Lo de la justicia española con China, un puro despropósito

Éramos pocos y un magistrado de la Audiencia Nacional ha tenido la ocurrencia de dictar una orden de detención contra el ex presidente chino Jiang Zemin y otros dignatarios de su Gobierno, por actuaciones presuntamente delictivas… ¡en el Tíbet! Como suena. Por increíble que pueda parecer, y con todos los respetos por la justicia y los derechos humanos, ha llegado la hora de asumir que el papel de España en el concierto internacional no es ni puede ser el de erigirse en procuradora de los parias de la tierra, arrogándose competencias que corresponden a instancias judiciales internacionales o, en su caso, a organizaciones supranacionales de defensa de los derechos humanos. La pusilanimidad no exenta de indolencia del Gobierno español, retrasando en demasía la revisión de la atribución de la justicia universal a los tribunales españoles, ha creado un problema diplomático con China tan considerable como poco conveniente para nuestros intereses, además de escasamente positivo a la hora de mejorar la imagen de España, francamente deteriorada en latitudes varias.
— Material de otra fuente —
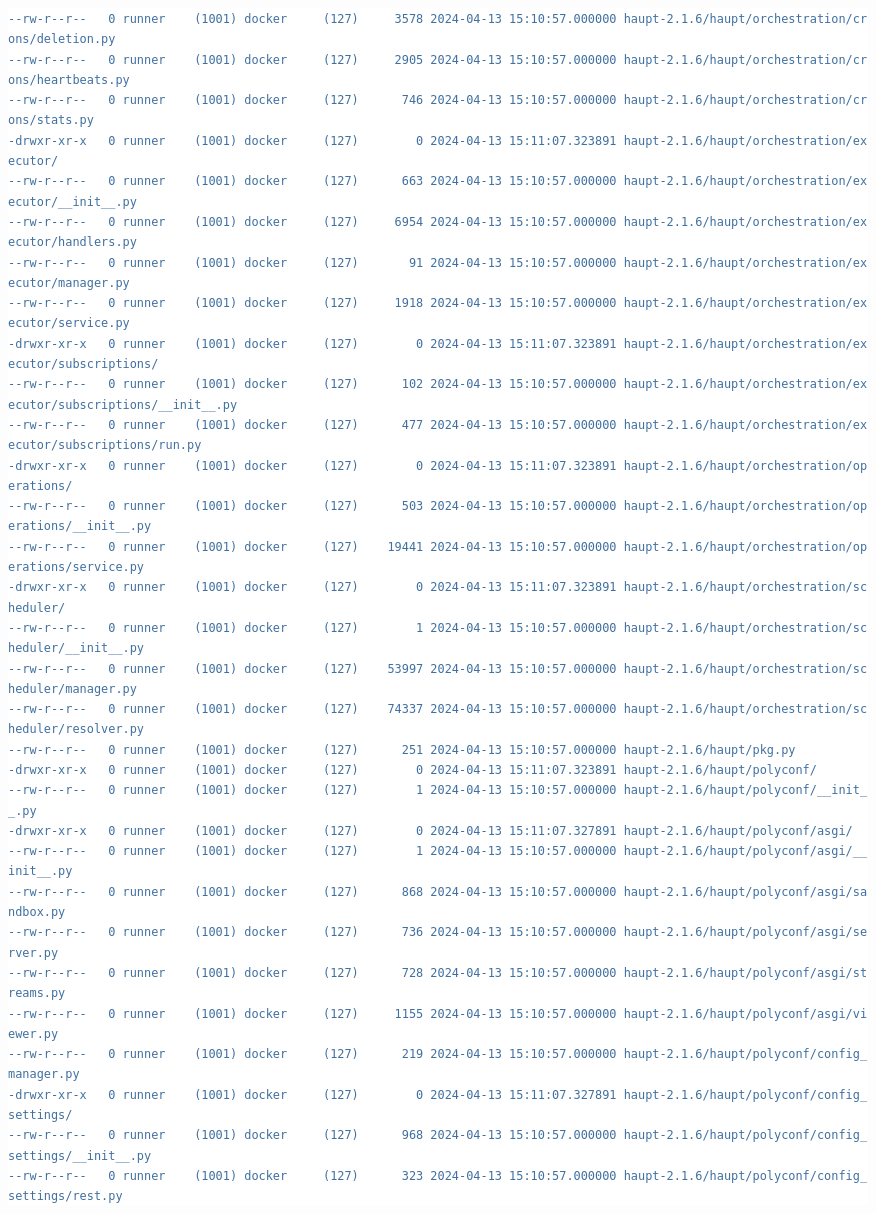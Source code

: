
 ```diff
--rw-r--r--   0 runner    (1001) docker     (127)     3578 2024-04-13 15:10:57.000000 haupt-2.1.6/haupt/orchestration/crons/deletion.py
--rw-r--r--   0 runner    (1001) docker     (127)     2905 2024-04-13 15:10:57.000000 haupt-2.1.6/haupt/orchestration/crons/heartbeats.py
--rw-r--r--   0 runner    (1001) docker     (127)      746 2024-04-13 15:10:57.000000 haupt-2.1.6/haupt/orchestration/crons/stats.py
-drwxr-xr-x   0 runner    (1001) docker     (127)        0 2024-04-13 15:11:07.323891 haupt-2.1.6/haupt/orchestration/executor/
--rw-r--r--   0 runner    (1001) docker     (127)      663 2024-04-13 15:10:57.000000 haupt-2.1.6/haupt/orchestration/executor/__init__.py
--rw-r--r--   0 runner    (1001) docker     (127)     6954 2024-04-13 15:10:57.000000 haupt-2.1.6/haupt/orchestration/executor/handlers.py
--rw-r--r--   0 runner    (1001) docker     (127)       91 2024-04-13 15:10:57.000000 haupt-2.1.6/haupt/orchestration/executor/manager.py
--rw-r--r--   0 runner    (1001) docker     (127)     1918 2024-04-13 15:10:57.000000 haupt-2.1.6/haupt/orchestration/executor/service.py
-drwxr-xr-x   0 runner    (1001) docker     (127)        0 2024-04-13 15:11:07.323891 haupt-2.1.6/haupt/orchestration/executor/subscriptions/
--rw-r--r--   0 runner    (1001) docker     (127)      102 2024-04-13 15:10:57.000000 haupt-2.1.6/haupt/orchestration/executor/subscriptions/__init__.py
--rw-r--r--   0 runner    (1001) docker     (127)      477 2024-04-13 15:10:57.000000 haupt-2.1.6/haupt/orchestration/executor/subscriptions/run.py
-drwxr-xr-x   0 runner    (1001) docker     (127)        0 2024-04-13 15:11:07.323891 haupt-2.1.6/haupt/orchestration/operations/
--rw-r--r--   0 runner    (1001) docker     (127)      503 2024-04-13 15:10:57.000000 haupt-2.1.6/haupt/orchestration/operations/__init__.py
--rw-r--r--   0 runner    (1001) docker     (127)    19441 2024-04-13 15:10:57.000000 haupt-2.1.6/haupt/orchestration/operations/service.py
-drwxr-xr-x   0 runner    (1001) docker     (127)        0 2024-04-13 15:11:07.323891 haupt-2.1.6/haupt/orchestration/scheduler/
--rw-r--r--   0 runner    (1001) docker     (127)        1 2024-04-13 15:10:57.000000 haupt-2.1.6/haupt/orchestration/scheduler/__init__.py
--rw-r--r--   0 runner    (1001) docker     (127)    53997 2024-04-13 15:10:57.000000 haupt-2.1.6/haupt/orchestration/scheduler/manager.py
--rw-r--r--   0 runner    (1001) docker     (127)    74337 2024-04-13 15:10:57.000000 haupt-2.1.6/haupt/orchestration/scheduler/resolver.py
--rw-r--r--   0 runner    (1001) docker     (127)      251 2024-04-13 15:10:57.000000 haupt-2.1.6/haupt/pkg.py
-drwxr-xr-x   0 runner    (1001) docker     (127)        0 2024-04-13 15:11:07.323891 haupt-2.1.6/haupt/polyconf/
--rw-r--r--   0 runner    (1001) docker     (127)        1 2024-04-13 15:10:57.000000 haupt-2.1.6/haupt/polyconf/__init__.py
-drwxr-xr-x   0 runner    (1001) docker     (127)        0 2024-04-13 15:11:07.327891 haupt-2.1.6/haupt/polyconf/asgi/
--rw-r--r--   0 runner    (1001) docker     (127)        1 2024-04-13 15:10:57.000000 haupt-2.1.6/haupt/polyconf/asgi/__init__.py
--rw-r--r--   0 runner    (1001) docker     (127)      868 2024-04-13 15:10:57.000000 haupt-2.1.6/haupt/polyconf/asgi/sandbox.py
--rw-r--r--   0 runner    (1001) docker     (127)      736 2024-04-13 15:10:57.000000 haupt-2.1.6/haupt/polyconf/asgi/server.py
--rw-r--r--   0 runner    (1001) docker     (127)      728 2024-04-13 15:10:57.000000 haupt-2.1.6/haupt/polyconf/asgi/streams.py
--rw-r--r--   0 runner    (1001) docker     (127)     1155 2024-04-13 15:10:57.000000 haupt-2.1.6/haupt/polyconf/asgi/viewer.py
--rw-r--r--   0 runner    (1001) docker     (127)      219 2024-04-13 15:10:57.000000 haupt-2.1.6/haupt/polyconf/config_manager.py
-drwxr-xr-x   0 runner    (1001) docker     (127)        0 2024-04-13 15:11:07.327891 haupt-2.1.6/haupt/polyconf/config_settings/
--rw-r--r--   0 runner    (1001) docker     (127)      968 2024-04-13 15:10:57.000000 haupt-2.1.6/haupt/polyconf/config_settings/__init__.py
--rw-r--r--   0 runner    (1001) docker     (127)      323 2024-04-13 15:10:57.000000 haupt-2.1.6/haupt/polyconf/config_settings/rest.py
```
El problema de la violación de los derechos humanos y de los llamados crímenes contra la humanidad viene formando parte de la agenda internacional desde el final de la Segunda Guerra Mundial, cuando las potencias vencedoras decidieron tipificar los delitos en esa materia cometidos por los jerarcas nazis, dando así un marco legal a los famosos Juicios de Nüremberg de 1946. La iniciativa, con todo, levantó una gran controversia jurídica y penal, que terminó saldándose a favor de la propuesta aliada, fundamentalmente porque las potencias vencedoras del conflicto impusieron su ley. La posterior creación del Tribunal de La Haya, con un historial plagado de altibajos, no ha evitado la proliferación de genocidios y violaciones de los derechos humanos. El problema para evitarlos se deriva de las dificultades para perseguir los delitos y juzgarlos en el orden internacional, asunto de eficacia más que discutible cuando no se dispone del arma de la coerción. Por eso, dicho tribunal viene realizando acciones, necesariamente selectivas, cuando recibe expresa o tácitamente el asentimiento de las grandes potencias. Si esto es así, y a las pruebas nos remitimos, parece claro que la iniciativa de un solo país, por muy fundada que esté e importante que sea, tiene mucho de brindis al sol.
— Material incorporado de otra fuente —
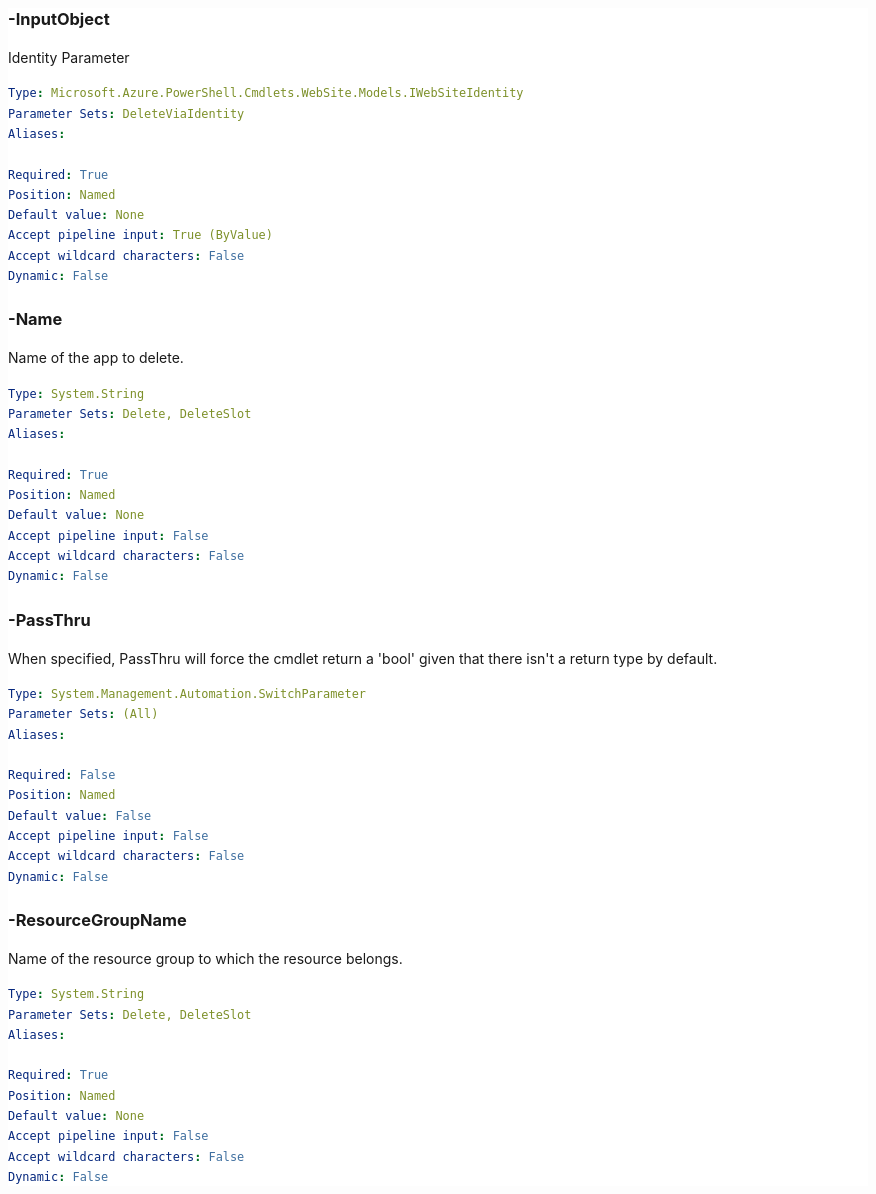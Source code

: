 ### -InputObject
Identity Parameter

```yaml
Type: Microsoft.Azure.PowerShell.Cmdlets.WebSite.Models.IWebSiteIdentity
Parameter Sets: DeleteViaIdentity
Aliases:

Required: True
Position: Named
Default value: None
Accept pipeline input: True (ByValue)
Accept wildcard characters: False
Dynamic: False
```

### -Name
Name of the app to delete.

```yaml
Type: System.String
Parameter Sets: Delete, DeleteSlot
Aliases:

Required: True
Position: Named
Default value: None
Accept pipeline input: False
Accept wildcard characters: False
Dynamic: False
```

### -PassThru
When specified, PassThru will force the cmdlet return a 'bool' given that there isn't a return type by default.

```yaml
Type: System.Management.Automation.SwitchParameter
Parameter Sets: (All)
Aliases:

Required: False
Position: Named
Default value: False
Accept pipeline input: False
Accept wildcard characters: False
Dynamic: False
```

### -ResourceGroupName
Name of the resource group to which the resource belongs.

```yaml
Type: System.String
Parameter Sets: Delete, DeleteSlot
Aliases:

Required: True
Position: Named
Default value: None
Accept pipeline input: False
Accept wildcard characters: False
Dynamic: False
```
Ni importantes ni ejemplares, seamos al menos prudentes

Sabemos que el papel de España en el concierto de las naciones no es otro que el de una potencia media aquejada de graves problemas políticos y económicos, necesitada de financiación e inversiones productivas del exterior, y carente de opciones o resortes de poder para permitirse según qué cosas. Nuestras credenciales en materia de derechos humanos, por otro lado, tienen claroscuros deslumbrantes, como los chilenos se encargaron de recordarnos cuando se produjo el intento de encausar a Pinochet de la mano del inefable Garzón. La pura realidad es que, casi 40 años después de la muerte de Franco, no hemos sido capaces de cerrar las dolorosas consecuencias de la Guerra Civil, y todavía tenemos que seguir oyendo las reclamaciones de familiares de republicanos enterrados en las cunetas y sus lamentos por la incuria aparente de tribunales y poderes públicos. El corolario es claro: si no somos importantes y menos aún ejemplares, seamos al menos prudentes.

China es una gran potencia en el actual orden internacional, como acredita su condición de miembro permanente del Consejo de Seguridad de las Naciones Unidas, con derecho de veto. En el terreno de las relaciones comerciales, y aunque nuestras importaciones de bienes y servicios de aquel país son tres veces superiores a nuestras exportaciones, el Gobierno de Pekín viene realizando cuantiosas inversiones en deuda pública española, contribuyendo de este modo a financiar nuestra economía y asentar la confianza en nuestro país. Son solo algunas de las razones que nos llevan a concluir que el entendimiento entre España y China debe prevalecer sobre otras cuestiones que, por muy beneméritas que sean, no nos corresponde dilucidar y mucho menos juzgar. Hagamos lo que esté en nuestra mano en los foros internacionales, entre ellos la Unión Europea, y no tratemos de practicar el quijotismo a costa de nuestro crédito e intereses nacionales, ya bastante quebrantados.